THE INPUT:
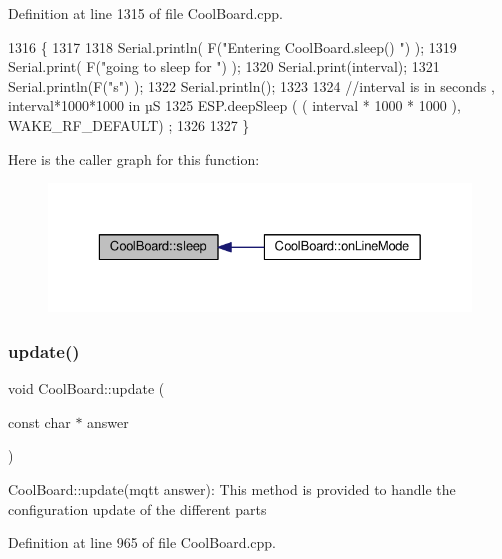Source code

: Definition at line 1315 of file Cool\+Board.\+cpp.


\begin{DoxyCode}
1316 \{
1317 
1318     Serial.println( F(\textcolor{stringliteral}{"Entering CoolBoard.sleep() "}) );
1319     Serial.print( F(\textcolor{stringliteral}{"going to sleep for "}) );
1320     Serial.print(interval);
1321     Serial.println(F(\textcolor{stringliteral}{"s"}) );
1322     Serial.println();
1323     
1324     \textcolor{comment}{//interval is in seconds , interval*1000*1000 in µS}
1325     ESP.deepSleep ( ( interval * 1000 * 1000 ), WAKE\_RF\_DEFAULT) ;
1326 
1327 \}
\end{DoxyCode}
Here is the caller graph for this function\+:\nopagebreak
\begin{figure}[H]
\begin{center}
\leavevmode
\includegraphics[width=329pt]{d7/df9/class_cool_board_a069952cdcb2e7f68518aa429eceadb6e_icgraph}
\end{center}
\end{figure}
\mbox{\label{class_cool_board_a8612756d3f73198cdde857a66f0fe690}} 
\subsubsection{\texorpdfstring{update()}{update()}}
{\footnotesize\ttfamily void Cool\+Board\+::update (\begin{DoxyParamCaption}\item[{const char $\ast$}]{answer }\end{DoxyParamCaption})}

Cool\+Board\+::update(mqtt answer)\+: This method is provided to handle the configuration update of the different parts 

Definition at line 965 of file Cool\+Board.\+cpp.


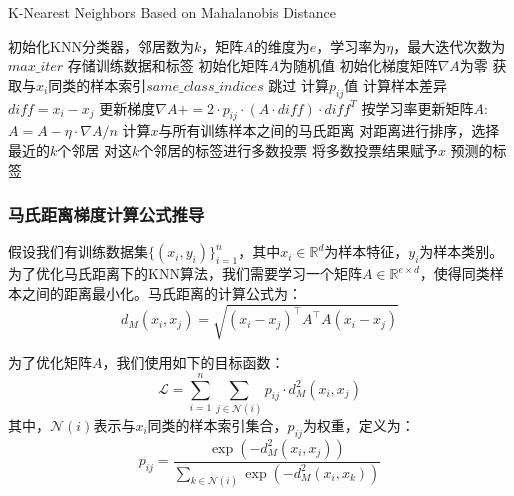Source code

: \documentclass[12pt]{article}
\begin{document}
\begin{algorithm}
  \caption{K-Nearest Neighbors Based on Mahalanobis Distance}
  \label{K-Nearest Neighbors Based on Mahalanobis Distance}
  \begin{algorithmic}[1]
    \State 初始化KNN分类器，邻居数为$k$，矩阵$A$的维度为$e$，学习率为$\eta$，最大迭代次数为$max\_iter$
    \State 存储训练数据和标签
    \State 初始化矩阵$A$为随机值
    \State 初始化梯度矩阵$\nabla A$为零
    \State 获取与$x_i$同类的样本索引$same\_class\_indices$
    \State 跳过
    \EndIf
    \State 计算$p_{ij}$值
    \State 计算样本差异$diff = x_i - x_j$
    \State 更新梯度$\nabla A += 2 \cdot p_{ij} \cdot (A \cdot diff) \cdot diff^T$
    \EndFor
    \EndFor
    \State 按学习率更新矩阵$A$: $A = A - \eta \cdot \nabla A / n$
    \EndFor
    \EndProcedure
    \State 计算$x$与所有训练样本之间的马氏距离
    \State 对距离进行排序，选择最近的$k$个邻居
    \State 对这$k$个邻居的标签进行多数投票
    \State 将多数投票结果赋予$x$
    \EndFor
    \State \Return 预测的标签
    \EndProcedure
  \end{algorithmic}
\end{algorithm}

\subsubsection{马氏距离梯度计算公式推导}

假设我们有训练数据集$\{(x_i, y_i)\}_{i=1}^n$，其中$x_i \in \mathbb{R}^d$为样本特征，$y_i$为样本类别。为了优化马氏距离下的KNN算法，我们需要学习一个矩阵$A \in \mathbb{R}^{e \times d}$，使得同类样本之间的距离最小化。马氏距离的计算公式为：
\begin{equation}
  d_M(x_i, x_j) = \sqrt{(x_i - x_j)^\top A^\top A (x_i - x_j)}
\end{equation}

为了优化矩阵$A$，我们使用如下的目标函数：
\begin{equation}
  \mathcal{L} = \sum_{i=1}^n \sum_{j \in \mathcal{N}(i)} p_{ij} \cdot d_M^2(x_i, x_j)
\end{equation}
其中，$\mathcal{N}(i)$表示与$x_i$同类的样本索引集合，$p_{ij}$为权重，定义为：
\begin{equation}
  p_{ij} = \frac{\exp(-d_M^2(x_i, x_j))}{\sum_{k \in \mathcal{N}(i)} \exp(-d_M^2(x_i, x_k))}
\end{equation}
\end{document}
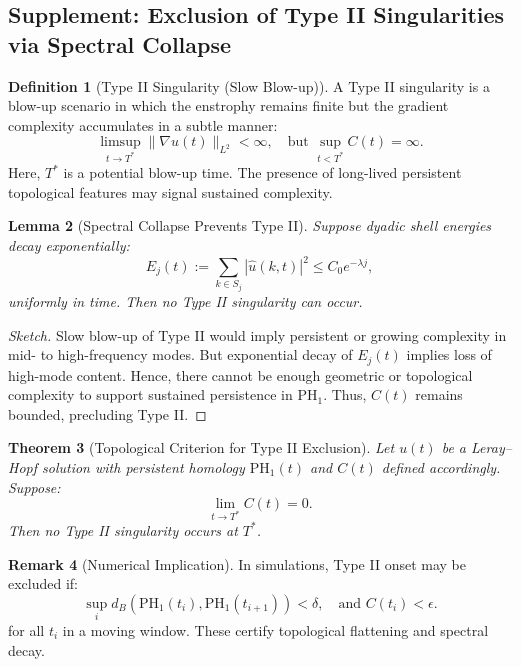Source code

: \documentclass[11pt]{article}
\newtheorem{theorem}{Theorem}[section]
\newtheorem{lemma}[theorem]{Lemma}
\theoremstyle{definition}
\newtheorem{definition}[theorem]{Definition}
\newtheorem{remark}[theorem]{Remark}
\begin{document}

\subsection*{Supplement: Exclusion of Type II Singularities via Spectral Collapse}

\begin{definition}[Type II Singularity (Slow Blow-up)]
A Type II singularity is a blow-up scenario in which the enstrophy remains finite but the gradient complexity accumulates in a subtle manner:
\[
\limsup_{t \to T^*} \|\nabla u(t)\|_{L^2} < \infty, \quad \text{but } \sup_{t<T^*} C(t) = \infty.
\]
Here, $T^*$ is a potential blow-up time. The presence of long-lived persistent topological features may signal sustained complexity.
\end{definition}

\begin{lemma}[Spectral Collapse Prevents Type II]
Suppose dyadic shell energies decay exponentially:
\[
E_j(t) := \sum_{k \in S_j} |\hat{u}(k,t)|^2 \leq C_0 e^{-\lambda j},
\]
uniformly in time. Then no Type II singularity can occur.
\end{lemma}

\begin{proof}[Sketch]
Slow blow-up of Type II would imply persistent or growing complexity in mid- to high-frequency modes. But exponential decay of $E_j(t)$ implies loss of high-mode content. Hence, there cannot be enough geometric or topological complexity to support sustained persistence in $\mathrm{PH}_1$. Thus, $C(t)$ remains bounded, precluding Type II.
\end{proof}

\begin{theorem}[Topological Criterion for Type II Exclusion]
Let $u(t)$ be a Leray--Hopf solution with persistent homology $\mathrm{PH}_1(t)$ and $C(t)$ defined accordingly. Suppose:
\[
\lim_{t \to T^*} C(t) = 0.
\]
Then no Type II singularity occurs at $T^*$.
\end{theorem}

\begin{remark}[Numerical Implication]
In simulations, Type II onset may be excluded if:
\[
\sup_i d_B(\mathrm{PH}_1(t_i), \mathrm{PH}_1(t_{i+1})) < \delta, \quad \text{and } C(t_i) < \epsilon.
\]
for all $t_i$ in a moving window. These certify topological flattening and spectral decay.
\end{remark}
\end{document}
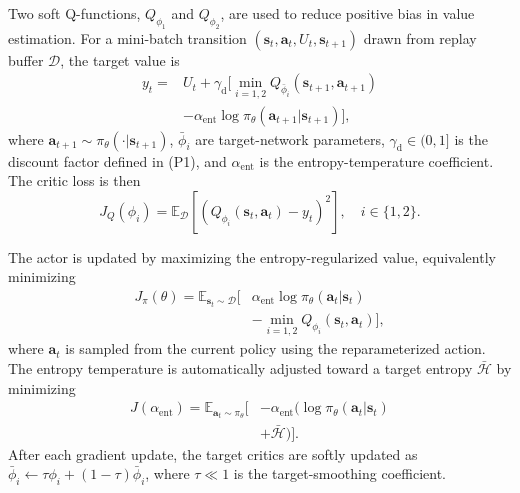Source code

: \documentclass[journal]{IEEEtran}
\begin{document}
Two soft Q-functions, $Q_{\phi_1}$ and $Q_{\phi_2}$, are used to reduce positive bias in value estimation. For a mini-batch transition $(\mathbf{s}_t,\mathbf{a}_t,U_t,\mathbf{s}_{t+1})$ drawn from replay buffer $\mathcal{D}$, the target value is
\begin{equation}
\begin{aligned}
y_t={}&U_t+\gamma_{\text{d}}\Big[
\min_{i=1,2}Q_{\bar{\phi}_i}(\mathbf{s}_{t+1},\mathbf{a}_{t+1})\\
&-\alpha_{\text{ent}}\log\pi_\theta(\mathbf{a}_{t+1}|\mathbf{s}_{t+1})\Big],
\end{aligned}
\label{eq:sac_target}
\end{equation}
where $\mathbf{a}_{t+1}\sim\pi_\theta(\cdot|\mathbf{s}_{t+1})$, $\bar{\phi}_i$ are target-network parameters, $\gamma_{\text{d}}\in(0,1]$ is the discount factor defined in (P1), and $\alpha_{\text{ent}}$ is the entropy-temperature coefficient. The critic loss is then
\begin{equation}
J_Q(\phi_i)=\mathbb{E}_{\mathcal{D}}\left[\left(Q_{\phi_i}(\mathbf{s}_t,\mathbf{a}_t)-y_t\right)^2\right],\quad i\in\{1,2\}.
\label{eq:sac_critic_loss}
\end{equation}

The actor is updated by maximizing the entropy-regularized value, equivalently minimizing
\begin{equation}
\begin{aligned}
J_{\pi}(\theta)=\mathbb{E}_{\mathbf{s}_t\sim\mathcal{D}}\Big[
&\alpha_{\text{ent}}\log\pi_\theta(\mathbf{a}_t|\mathbf{s}_t)\\
&-\min_{i=1,2}Q_{\phi_i}(\mathbf{s}_t,\mathbf{a}_t)
\Big],
\end{aligned}
\label{eq:sac_actor_loss}
\end{equation}
where $\mathbf{a}_t$ is sampled from the current policy using the reparameterized action. The entropy temperature is automatically adjusted toward a target entropy $\bar{\mathcal{H}}$ by minimizing
\begin{equation}
\begin{aligned}
J(\alpha_{\text{ent}})=
\mathbb{E}_{\mathbf{a}_t\sim\pi_\theta}\Big[
&-\alpha_{\text{ent}}\big(\log\pi_\theta(\mathbf{a}_t|\mathbf{s}_t)\\
&+\bar{\mathcal{H}}\big)\Big].
\end{aligned}
\label{eq:sac_temp_loss}
\end{equation}
After each gradient update, the target critics are softly updated as $\bar{\phi}_i\leftarrow \tau\phi_i+(1-\tau)\bar{\phi}_i$, where $\tau\ll1$ is the target-smoothing coefficient.
\end{document}
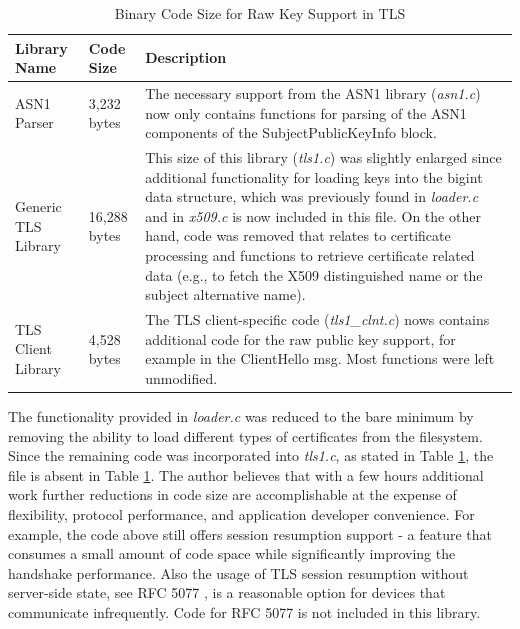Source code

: \documentclass[a4paper, 10pt]{IEEEtran}
\begin{document}
\begin{table}[htdp]
\caption{Binary Code Size for Raw Key Support in TLS}
\begin{center}
\begin{tabular}{|p{1cm}|p{}|p{}|}
\hline
\textbf{Library Name} & \textbf{Code Size} & \textbf{Description} \\
\hline\hline
ASN1 Parser & 3,232 bytes & The necessary support from the ASN1 library (\textit{asn1.c}) now only contains functions for parsing of the ASN1 components of the SubjectPublicKeyInfo block.\\ 
\hline\hline
Generic TLS Library & 16,288 bytes & This size of this library (\textit{tls1.c}) was slightly enlarged since additional functionality for loading keys into the bigint data structure, which was previously found in \textit{loader.c} and in \textit{x509.c} is now included in this file. On the other hand, code was removed that relates to certificate processing and functions to retrieve certificate related data (e.g., to fetch the X509 distinguished name or the subject alternative name).\\ 
\hline\hline
TLS Client Library & 4,528 bytes & The TLS client-specific code (\textit{tls1\_clnt.c}) nows contains additional code for the raw public key support, for example in the ClientHello msg. Most functions were left unmodified. \\ 
\hline
\end{tabular}
\end{center}
\label{tls-raw-code-table}
\end{table}

The functionality provided in \textit{loader.c} was reduced to the bare minimum by removing the ability to load different types of certificates from the filesystem. Since the remaining code was incorporated into \textit{tls1.c}, as stated in Table \ref{tls-raw-code-table}, the file is absent in Table \ref{tls-raw-code-table}. The author believes that with a few hours additional work further reductions in code size are accomplishable at the expense of flexibility, protocol performance, and application developer convenience. For example, the code above still offers session resumption support - a feature that consumes a small amount of code space while significantly improving the handshake performance. Also the usage of TLS session resumption without server-side state, see RFC 5077 \cite{rfc5077}, is a reasonable option for devices that communicate infrequently. Code for RFC 5077 is not included in this library.
\end{document}
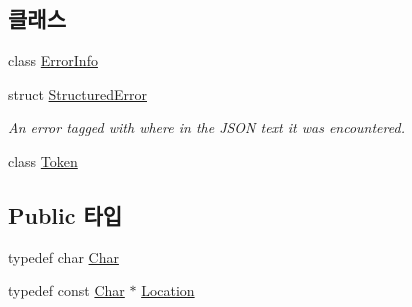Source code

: \subsection*{클래스}
\begin{DoxyCompactItemize}
\item 
class \hyperlink{class_json_1_1_reader_1_1_error_info}{Error\+Info}
\item 
struct \hyperlink{struct_json_1_1_reader_1_1_structured_error}{Structured\+Error}
\begin{DoxyCompactList}\small\item\em An error tagged with where in the J\+S\+ON text it was encountered. \end{DoxyCompactList}\item 
class \hyperlink{class_json_1_1_reader_1_1_token}{Token}
\end{DoxyCompactItemize}
\subsection*{Public 타입}
\begin{DoxyCompactItemize}
\item 
typedef char \hyperlink{class_json_1_1_reader_a3eec9118f3e9a672ba8348c3a79d0f45}{Char}
\item 
typedef const \hyperlink{class_json_1_1_reader_a3eec9118f3e9a672ba8348c3a79d0f45}{Char} $\ast$ \hyperlink{class_json_1_1_reader_a46795b5b272bf79a7730e406cb96375a}{Location}
\end{DoxyCompactItemize}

EXERCISE PROMPT:
In the records above, how many lines contain the word "Serial"? State only the number.

ANSWER BOX:
5